Faisant référence au « soft power turc », Ben Yaïche évoque également ce qu'il qualifie d'« un système médiatique, notamment à travers des agences telles qu'Anadolu[1], qui accompagne et donne la vision turque de la géopolitique mondiale et particulièrement à l'attention du public en Afrique du Nord et en Afrique subsaharienne », à l'instar de pays occidentaux, pourrait-on ajouter, tels que la France avec les réseaux de l'AFP et de France 24 notamment, de l'Allemagne avec la Deutsche Welle (DW), du Royaume-Uni avec la BBC Africa, ainsi que de la Chine et de la Russie.


« Cette soft policy se confirme par l’attractivité de son modèle universitaire et économique qui attire désormais de plus en plus de jeunes africains en Turquie », constate Emmanuel Dupuy.

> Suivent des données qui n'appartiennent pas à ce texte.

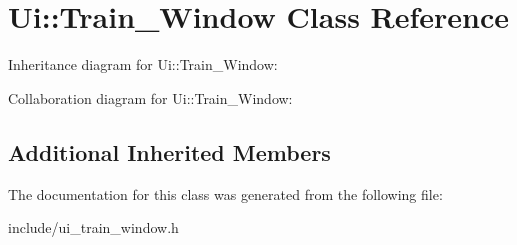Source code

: \hypertarget{classUi_1_1Train__Window}{}\section{Ui\+:\+:Train\+\_\+\+Window Class Reference}
\label{classUi_1_1Train__Window}


Inheritance diagram for Ui\+:\+:Train\+\_\+\+Window\+:


Collaboration diagram for Ui\+:\+:Train\+\_\+\+Window\+:
\subsection*{Additional Inherited Members}


The documentation for this class was generated from the following file\+:\begin{DoxyCompactItemize}
\item 
include/ui\+\_\+train\+\_\+window.\+h\end{DoxyCompactItemize}
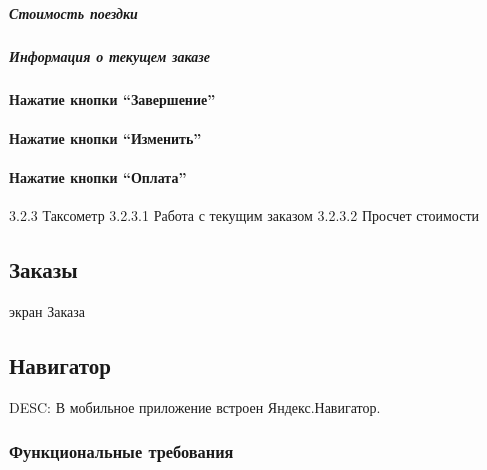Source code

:         \subparagraph{Стоимость поездки} \label{taximeter_functional_drive_costs}

        \subparagraph{Информация о текущем заказе} \label{taximeter_functional_curr_order_info}

      \paragraph{Нажатие кнопки “Завершение”} \label{taximeter_functional_end_button}

      \paragraph{Нажатие кнопки “Изменить”} \label{taximeter_functional_change_button}

      \paragraph{Нажатие кнопки “Оплата”} \label{taximeter_functional_checkout_button}

    3.2.3 Таксометр
    3.2.3.1 Работа с текущим заказом
    3.2.3.2 Просчет стоимости

  \subsection{Заказы} \label{driver_app_orders_tab}

    экран Заказа

  \subsection{Навигатор} \label{driver_app_navigator_tab}

    DESC: В мобильное приложение встроен Яндекс.Навигатор.

    \subsubsection{Функциональные требования}

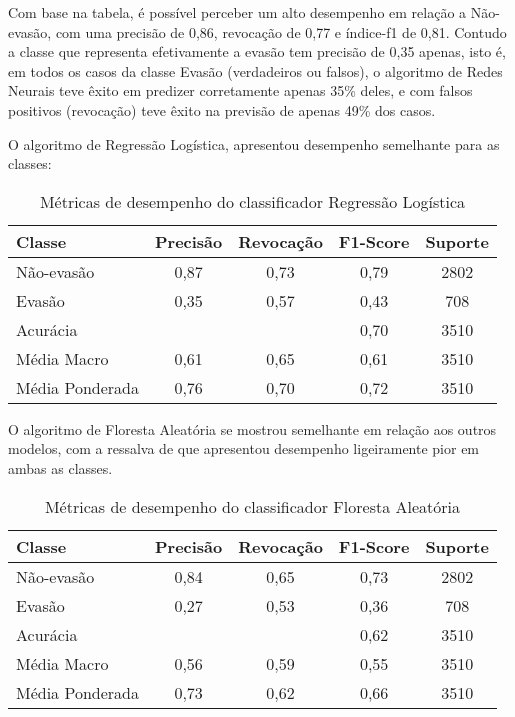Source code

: \documentclass[english, spanish, brazilian]{RBIEarticle} %
\begin{document}
Com base na tabela, é possível perceber um alto desempenho em relação a Não-evasão, com uma precisão de 0,86, revocação de 0,77 e índice-f1 de 0,81. Contudo a classe que representa efetivamente a evasão tem precisão de 0,35 apenas, isto é, em todos os casos da classe Evasão (verdadeiros ou falsos), o algoritmo de Redes Neurais teve êxito em predizer corretamente apenas 35\% deles, e com falsos positivos (revocação) teve êxito na previsão de apenas 49\% dos casos. 

O algoritmo de Regressão Logística, apresentou desempenho semelhante para as classes:

\vspace{0.5cm}
\begin{table}[htbp]
\centering
\label{tab:metricas}
\begin{tabular}{lcccc}
\hline
Classe        & Precisão & Revocação & F1-Score & Suporte \\ \hline
Não-evasão           & 0,87     & 0,73      & 0,79     & 2802    \\
Evasão           & 0,35     & 0,57      & 0,43     & 708     \\ \hline
Acurácia      &          &           & 0,70     & 3510    \\
Média Macro   & 0,61     & 0,65      & 0,61     & 3510    \\
Média Ponderada & 0,76   & 0,70      & 0,72     & 3510    \\ \hline
\end{tabular}
\caption{Métricas de desempenho do classificador Regressão Logística}
\end{table}
\vspace{0.5cm}

O algoritmo de Floresta Aleatória se mostrou semelhante em relação aos outros modelos, com a ressalva de que apresentou desempenho ligeiramente pior em ambas as classes.

\vspace{0.5cm}
\begin{table}[htbp]
\centering
\label{tab:metricas2}
\begin{tabular}{lcccc}
\hline
Classe        & Precisão & Revocação & F1-Score & Suporte \\ \hline
Não-evasão           & 0,84     & 0,65      & 0,73     & 2802    \\
Evasão           & 0,27     & 0,53      & 0,36     & 708     \\ \hline
Acurácia      &          &           & 0,62     & 3510    \\
Média Macro   & 0,56     & 0,59      & 0,55     & 3510    \\
Média Ponderada & 0,73   & 0,62      & 0,66     & 3510    \\ \hline
\end{tabular}
\caption{Métricas de desempenho do classificador Floresta Aleatória}
\end{table}
\vspace{0.5cm}
\end{document}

Il est également important de rappeler le soutien humanitaire de la Turquie aux nations africaines, à travers ses agences gouvernementales et ses ONG agissant dans les domaines de l'aide alimentaire, de soutien et de formation médicale, de dons de vaccins et équipement dans la lutte contre la Covdi-19, ainsi que dans l'éducation des jeunes et la formation des adultes, notamment en faveur du gain d'autonomie des femmes africaines.



- Superposition du « hard power » au « soft power »


Selon le président de l'IPSE, la Turquie cherche autant à développer sa soft power que renforcer ses relations économiques et militaires » avec l'Afrique.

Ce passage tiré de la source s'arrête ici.